The cache method calls the persist method at the bottom, and the default cache level is MEMORY_ONLY. The persist method can change the storage level.
The cache may be lost, or the data stored in memory may be deleted due to insufficient memory. The RDD cache fault tolerance mechanism ensures that even if the cache is lost, the calculation can still be executed correctly. Through a series of transformations based on RDD, the lost data will be recalculated. Since each partition of the RDD is relatively independent, only the lost part needs to be calculated, and there is no need to recalculate all partitions.
RDD Checkpoint
Spark provides a Checkpoint function to write intermediate results of RDD to disk. When a Spark job fails, the RDD can be restored from the Checkpoint instead of being recalculated. The Checkpoint function can reduce Shuffle operations and improve performance.
Differences between Cache and Checkpoint
- (1) Cache only saves the data without cutting off the lineage dependency. Checkpoint cuts off the lineage dependency.

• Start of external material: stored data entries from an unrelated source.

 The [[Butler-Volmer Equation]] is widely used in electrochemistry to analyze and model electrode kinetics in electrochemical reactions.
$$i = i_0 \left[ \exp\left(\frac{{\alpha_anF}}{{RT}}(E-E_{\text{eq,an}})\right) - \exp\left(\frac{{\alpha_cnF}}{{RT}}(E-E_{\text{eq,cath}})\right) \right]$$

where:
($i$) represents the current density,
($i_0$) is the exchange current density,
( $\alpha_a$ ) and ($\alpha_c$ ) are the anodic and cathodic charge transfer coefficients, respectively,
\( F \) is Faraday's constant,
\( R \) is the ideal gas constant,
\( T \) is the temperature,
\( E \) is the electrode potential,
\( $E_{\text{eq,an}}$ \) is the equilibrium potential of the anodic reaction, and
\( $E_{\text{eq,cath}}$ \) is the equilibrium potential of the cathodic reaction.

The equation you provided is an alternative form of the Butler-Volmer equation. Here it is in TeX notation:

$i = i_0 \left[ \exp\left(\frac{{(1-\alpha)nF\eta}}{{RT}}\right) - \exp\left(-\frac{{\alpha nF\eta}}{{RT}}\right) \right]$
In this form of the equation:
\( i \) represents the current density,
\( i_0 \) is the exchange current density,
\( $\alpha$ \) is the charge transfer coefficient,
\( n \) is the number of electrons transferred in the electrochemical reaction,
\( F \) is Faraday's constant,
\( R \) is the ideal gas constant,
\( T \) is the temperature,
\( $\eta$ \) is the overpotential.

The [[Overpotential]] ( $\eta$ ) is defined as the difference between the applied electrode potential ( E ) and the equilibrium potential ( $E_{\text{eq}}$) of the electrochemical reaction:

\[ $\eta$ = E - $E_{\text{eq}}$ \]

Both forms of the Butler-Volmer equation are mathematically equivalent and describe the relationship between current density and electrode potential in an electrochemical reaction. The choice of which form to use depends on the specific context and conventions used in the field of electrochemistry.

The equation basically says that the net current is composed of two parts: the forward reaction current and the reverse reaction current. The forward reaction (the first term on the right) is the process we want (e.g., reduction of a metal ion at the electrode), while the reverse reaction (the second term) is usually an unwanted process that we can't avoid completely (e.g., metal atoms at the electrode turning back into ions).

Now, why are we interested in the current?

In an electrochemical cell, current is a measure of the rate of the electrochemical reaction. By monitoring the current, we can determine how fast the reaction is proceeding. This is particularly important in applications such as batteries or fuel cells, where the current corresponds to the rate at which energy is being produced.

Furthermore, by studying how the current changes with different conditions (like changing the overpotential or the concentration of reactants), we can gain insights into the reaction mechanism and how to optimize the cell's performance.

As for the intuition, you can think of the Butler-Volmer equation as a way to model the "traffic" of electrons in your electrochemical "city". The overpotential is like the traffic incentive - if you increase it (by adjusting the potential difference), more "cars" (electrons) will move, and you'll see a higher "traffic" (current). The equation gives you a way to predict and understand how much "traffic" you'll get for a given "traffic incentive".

- (2) Cache data is usually stored in places like disk and memory, with low reliability. Checkpoint data is usually stored in fault-tolerant and highly available file systems like HDFS, with high reliability.

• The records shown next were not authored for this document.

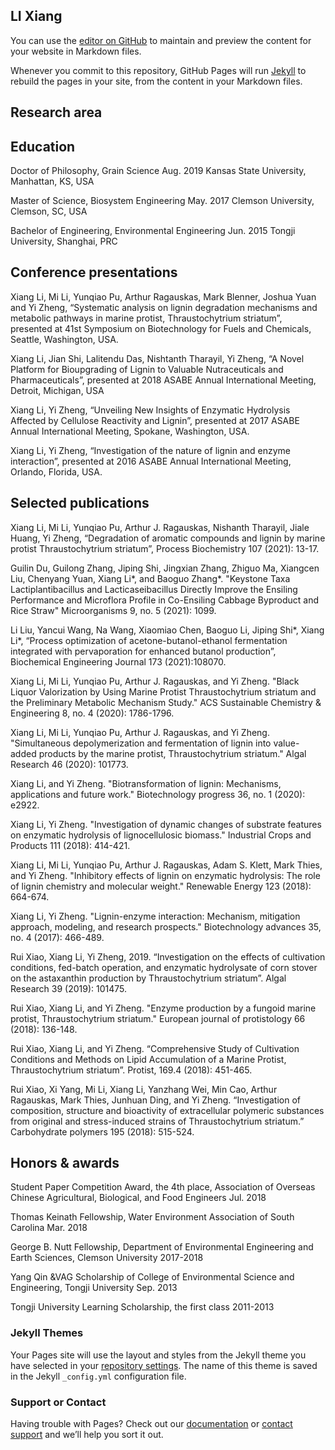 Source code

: ## LI Xiang

You can use the [editor on GitHub](https://github.com/lixiangCAS/lixiangCAS.github.io/edit/main/index.md) to maintain and preview the content for your website in Markdown files.

Whenever you commit to this repository, GitHub Pages will run [Jekyll](https://jekyllrb.com/) to rebuild the pages in your site, from the content in your Markdown files.

## Research area

## Education
Doctor of Philosophy, Grain Science        Aug. 2019
Kansas State University, Manhattan, KS, USA	

Master of Science, Biosystem Engineering   May. 2017
Clemson University, Clemson, SC, USA
	
Bachelor of Engineering, Environmental Engineering   Jun. 2015
Tongji University, Shanghai, PRC	

## Conference presentations
Xiang Li, Mi Li, Yunqiao Pu, Arthur Ragauskas, Mark Blenner, Joshua Yuan and Yi Zheng, “Systematic analysis on lignin degradation mechanisms and metabolic pathways in marine protist, Thraustochytrium striatum”, presented at 41st Symposium on Biotechnology for Fuels and Chemicals, Seattle, Washington, USA.

Xiang Li, Jian Shi, Lalitendu Das, Nishtanth Tharayil, Yi Zheng, “A Novel Platform for Bioupgrading of Lignin to Valuable Nutraceuticals and Pharmaceuticals”, presented at 2018 ASABE Annual International Meeting, Detroit, Michigan, USA

Xiang Li, Yi Zheng, “Unveiling New Insights of Enzymatic Hydrolysis Affected by Cellulose Reactivity and Lignin”, presented at 2017 ASABE Annual International Meeting, Spokane, Washington, USA.

Xiang Li, Yi Zheng, “Investigation of the nature of lignin and enzyme interaction”, presented at 2016 ASABE Annual International Meeting, Orlando, Florida, USA. 

## Selected publications
Xiang Li, Mi Li, Yunqiao Pu, Arthur J. Ragauskas, Nishanth Tharayil, Jiale Huang, Yi Zheng, “Degradation of aromatic compounds and lignin by marine protist Thraustochytrium striatum”, Process Biochemistry 107 (2021): 13-17.

Guilin Du, Guilong Zhang, Jiping Shi, Jingxian Zhang, Zhiguo Ma, Xiangcen Liu, Chenyang Yuan, Xiang Li*, and Baoguo Zhang*.  "Keystone Taxa Lactiplantibacillus and Lacticaseibacillus Directly Improve the Ensiling Performance and Microflora Profile in Co-Ensiling Cabbage Byproduct and Rice Straw" Microorganisms 9, no. 5 (2021): 1099.

Li Liu, Yancui Wang, Na Wang, Xiaomiao Chen, Baoguo Li, Jiping Shi*, Xiang Li*, “Process optimization of acetone-butanol-ethanol fermentation integrated with pervaporation for enhanced butanol production”, Biochemical Engineering Journal 173 (2021):108070.

Xiang Li, Mi Li, Yunqiao Pu, Arthur J. Ragauskas, and Yi Zheng. "Black Liquor Valorization by Using Marine Protist Thraustochytrium striatum and the Preliminary Metabolic Mechanism Study." ACS Sustainable Chemistry & Engineering 8, no. 4 (2020): 1786-1796.

Xiang Li, Mi Li, Yunqiao Pu, Arthur J. Ragauskas, and Yi Zheng. "Simultaneous depolymerization and fermentation of lignin into value-added products by the marine protist, Thraustochytrium striatum." Algal Research 46 (2020): 101773.

Xiang Li, and Yi Zheng. "Biotransformation of lignin: Mechanisms, applications and future work." Biotechnology progress 36, no. 1 (2020): e2922.

Xiang Li, Yi Zheng. "Investigation of dynamic changes of substrate features on enzymatic hydrolysis of lignocellulosic biomass." Industrial Crops and Products 111 (2018): 414-421.

Xiang Li, Mi Li, Yunqiao Pu, Arthur J. Ragauskas, Adam S. Klett, Mark Thies, and Yi Zheng. "Inhibitory effects of lignin on enzymatic hydrolysis: The role of lignin chemistry and molecular weight." Renewable Energy 123 (2018): 664-674.

Xiang Li, Yi Zheng. "Lignin-enzyme interaction: Mechanism, mitigation approach, modeling, and research prospects." Biotechnology advances 35, no. 4 (2017): 466-489.

Rui Xiao, Xiang Li, Yi Zheng, 2019. “Investigation on the effects of cultivation conditions, fed-batch operation, and enzymatic hydrolysate of corn stover on the astaxanthin production by Thraustochytrium striatum”. Algal Research 39 (2019): 101475.

Rui Xiao, Xiang Li, and Yi Zheng. "Enzyme production by a fungoid marine protist, Thraustochytrium striatum." European journal of protistology 66 (2018): 136-148.

Rui Xiao, Xiang Li, and Yi Zheng. “Comprehensive Study of Cultivation Conditions and Methods on Lipid Accumulation of a Marine Protist, Thraustochytrium striatum”. Protist, 169.4 (2018): 451-465.

Rui Xiao, Xi Yang, Mi Li, Xiang Li, Yanzhang Wei, Min Cao, Arthur Ragauskas, Mark Thies, Junhuan Ding, and Yi Zheng. “Investigation of composition, structure and bioactivity of extracellular polymeric substances from original and stress-induced strains of Thraustochytrium striatum.” Carbohydrate polymers 195 (2018): 515-524.


## Honors & awards
Student Paper Competition Award, the 4th place, Association of Overseas Chinese Agricultural, Biological, and Food Engineers	Jul. 2018

Thomas Keinath Fellowship, Water Environment Association of South Carolina	Mar. 2018

George B. Nutt Fellowship, Department of Environmental Engineering and Earth Sciences, Clemson University	2017-2018

Yang Qin &VAG Scholarship of College of Environmental Science and Engineering, Tongji University	Sep. 2013

Tongji University Learning Scholarship, the first class	2011-2013

### Jekyll Themes

Your Pages site will use the layout and styles from the Jekyll theme you have selected in your [repository settings](https://github.com/lixiangCAS/lixiangCAS.github.io/settings/pages). The name of this theme is saved in the Jekyll `_config.yml` configuration file.

### Support or Contact

Having trouble with Pages? Check out our [documentation](https://docs.github.com/categories/github-pages-basics/) or [contact support](https://support.github.com/contact) and we’ll help you sort it out.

- (3) It is recommended to use Cache for the RDD of checkpoint(), so that the checkpoint job only needs to read data from the Cache, otherwise, it needs to recalculate the RDD from scratch.
- (4) After using the cache, you can release the cache through the unpersist() method.
Limitation of RDD
- RDD can only process structured data and cannot process unstructured data such as images, audio, and video.